(EXERCISE PROMPT)
Please count the lines below that contain the word "Webアプリは", and reply with that number alone.

(DATASET EXTRACT)
=== Begin Enclosure ===

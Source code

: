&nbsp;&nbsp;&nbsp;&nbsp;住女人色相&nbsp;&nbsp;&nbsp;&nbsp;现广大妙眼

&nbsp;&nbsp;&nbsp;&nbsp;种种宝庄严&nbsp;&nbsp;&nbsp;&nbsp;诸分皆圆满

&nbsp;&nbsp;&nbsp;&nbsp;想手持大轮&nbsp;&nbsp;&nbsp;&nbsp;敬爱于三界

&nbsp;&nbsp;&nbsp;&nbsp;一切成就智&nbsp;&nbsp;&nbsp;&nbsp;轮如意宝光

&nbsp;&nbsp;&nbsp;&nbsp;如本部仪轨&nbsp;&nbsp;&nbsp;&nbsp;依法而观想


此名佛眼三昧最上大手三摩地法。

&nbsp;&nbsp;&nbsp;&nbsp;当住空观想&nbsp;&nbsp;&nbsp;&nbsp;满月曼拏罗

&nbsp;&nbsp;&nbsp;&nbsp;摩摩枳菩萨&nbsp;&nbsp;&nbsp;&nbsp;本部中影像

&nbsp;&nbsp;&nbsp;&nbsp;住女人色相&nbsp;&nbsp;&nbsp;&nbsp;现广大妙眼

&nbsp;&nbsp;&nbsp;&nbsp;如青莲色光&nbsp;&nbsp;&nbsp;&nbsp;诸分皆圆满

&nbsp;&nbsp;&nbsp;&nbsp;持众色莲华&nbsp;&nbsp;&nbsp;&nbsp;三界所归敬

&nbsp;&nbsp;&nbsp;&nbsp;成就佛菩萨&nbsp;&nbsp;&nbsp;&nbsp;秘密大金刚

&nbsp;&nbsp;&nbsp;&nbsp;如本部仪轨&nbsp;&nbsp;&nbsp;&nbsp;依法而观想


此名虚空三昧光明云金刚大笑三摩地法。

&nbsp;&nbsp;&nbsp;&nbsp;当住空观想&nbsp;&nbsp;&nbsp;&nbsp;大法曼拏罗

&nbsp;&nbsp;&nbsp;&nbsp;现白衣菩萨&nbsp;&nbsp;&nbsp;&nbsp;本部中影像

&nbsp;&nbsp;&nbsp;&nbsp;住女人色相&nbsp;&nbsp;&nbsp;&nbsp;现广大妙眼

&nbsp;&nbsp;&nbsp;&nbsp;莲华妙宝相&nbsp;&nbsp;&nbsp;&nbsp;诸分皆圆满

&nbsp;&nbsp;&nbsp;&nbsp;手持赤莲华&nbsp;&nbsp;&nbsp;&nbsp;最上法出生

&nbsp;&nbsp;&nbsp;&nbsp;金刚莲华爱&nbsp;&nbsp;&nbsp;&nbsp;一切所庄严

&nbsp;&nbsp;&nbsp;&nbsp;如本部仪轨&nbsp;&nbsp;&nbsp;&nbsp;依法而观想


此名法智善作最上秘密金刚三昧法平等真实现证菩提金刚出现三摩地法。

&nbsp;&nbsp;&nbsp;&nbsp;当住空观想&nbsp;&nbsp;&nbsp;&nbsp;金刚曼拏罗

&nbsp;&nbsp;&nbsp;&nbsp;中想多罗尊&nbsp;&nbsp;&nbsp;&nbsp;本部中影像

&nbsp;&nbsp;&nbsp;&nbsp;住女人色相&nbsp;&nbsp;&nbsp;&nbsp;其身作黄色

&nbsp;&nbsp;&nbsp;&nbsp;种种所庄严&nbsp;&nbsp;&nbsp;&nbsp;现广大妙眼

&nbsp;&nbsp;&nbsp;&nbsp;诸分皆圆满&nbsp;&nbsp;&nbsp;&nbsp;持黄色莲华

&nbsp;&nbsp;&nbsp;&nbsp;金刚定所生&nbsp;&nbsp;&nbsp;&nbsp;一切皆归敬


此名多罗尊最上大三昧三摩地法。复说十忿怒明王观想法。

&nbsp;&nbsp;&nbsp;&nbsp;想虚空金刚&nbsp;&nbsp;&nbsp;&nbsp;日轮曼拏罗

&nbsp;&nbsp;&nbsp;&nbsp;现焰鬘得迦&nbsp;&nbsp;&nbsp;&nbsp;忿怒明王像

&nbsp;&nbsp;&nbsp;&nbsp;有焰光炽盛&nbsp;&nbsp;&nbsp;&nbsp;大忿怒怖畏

=== End Enclosure ===
=== Begin Enclosure ===

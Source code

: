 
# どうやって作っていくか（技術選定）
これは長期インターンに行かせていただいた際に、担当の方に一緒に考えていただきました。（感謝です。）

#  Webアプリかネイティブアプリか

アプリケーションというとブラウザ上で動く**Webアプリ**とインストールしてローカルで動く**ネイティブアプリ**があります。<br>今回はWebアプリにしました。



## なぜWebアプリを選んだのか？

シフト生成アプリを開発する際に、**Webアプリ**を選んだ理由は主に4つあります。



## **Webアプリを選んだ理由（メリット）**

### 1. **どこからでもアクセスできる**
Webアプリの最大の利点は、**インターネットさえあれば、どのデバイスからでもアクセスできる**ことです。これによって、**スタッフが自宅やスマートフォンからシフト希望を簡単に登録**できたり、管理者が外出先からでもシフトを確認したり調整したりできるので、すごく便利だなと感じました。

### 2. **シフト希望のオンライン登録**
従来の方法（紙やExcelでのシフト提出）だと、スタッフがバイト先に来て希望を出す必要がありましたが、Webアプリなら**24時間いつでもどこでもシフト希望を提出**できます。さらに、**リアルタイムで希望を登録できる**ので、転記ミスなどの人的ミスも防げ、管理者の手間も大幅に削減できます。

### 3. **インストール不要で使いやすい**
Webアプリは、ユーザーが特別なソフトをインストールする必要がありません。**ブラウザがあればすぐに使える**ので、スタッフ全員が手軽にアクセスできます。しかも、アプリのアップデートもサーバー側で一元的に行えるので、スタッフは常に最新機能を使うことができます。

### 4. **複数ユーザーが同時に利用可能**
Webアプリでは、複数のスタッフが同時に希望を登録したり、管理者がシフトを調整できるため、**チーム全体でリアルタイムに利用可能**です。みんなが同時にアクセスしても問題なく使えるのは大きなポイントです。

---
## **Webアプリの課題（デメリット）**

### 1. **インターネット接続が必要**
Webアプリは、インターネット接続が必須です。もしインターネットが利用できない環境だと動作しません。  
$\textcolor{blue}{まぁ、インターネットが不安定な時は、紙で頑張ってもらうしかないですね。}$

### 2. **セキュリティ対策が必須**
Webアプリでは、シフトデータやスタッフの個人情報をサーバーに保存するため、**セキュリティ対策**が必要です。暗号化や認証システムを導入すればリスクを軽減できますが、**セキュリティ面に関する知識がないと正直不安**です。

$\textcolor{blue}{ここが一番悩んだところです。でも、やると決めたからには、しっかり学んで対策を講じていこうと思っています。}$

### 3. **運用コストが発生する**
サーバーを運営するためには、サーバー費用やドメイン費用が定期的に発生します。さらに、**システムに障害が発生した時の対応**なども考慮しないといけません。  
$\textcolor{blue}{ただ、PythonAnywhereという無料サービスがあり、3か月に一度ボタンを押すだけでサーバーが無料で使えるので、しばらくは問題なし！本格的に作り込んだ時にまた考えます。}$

=== End Enclosure ===

(TASK RESULT)
2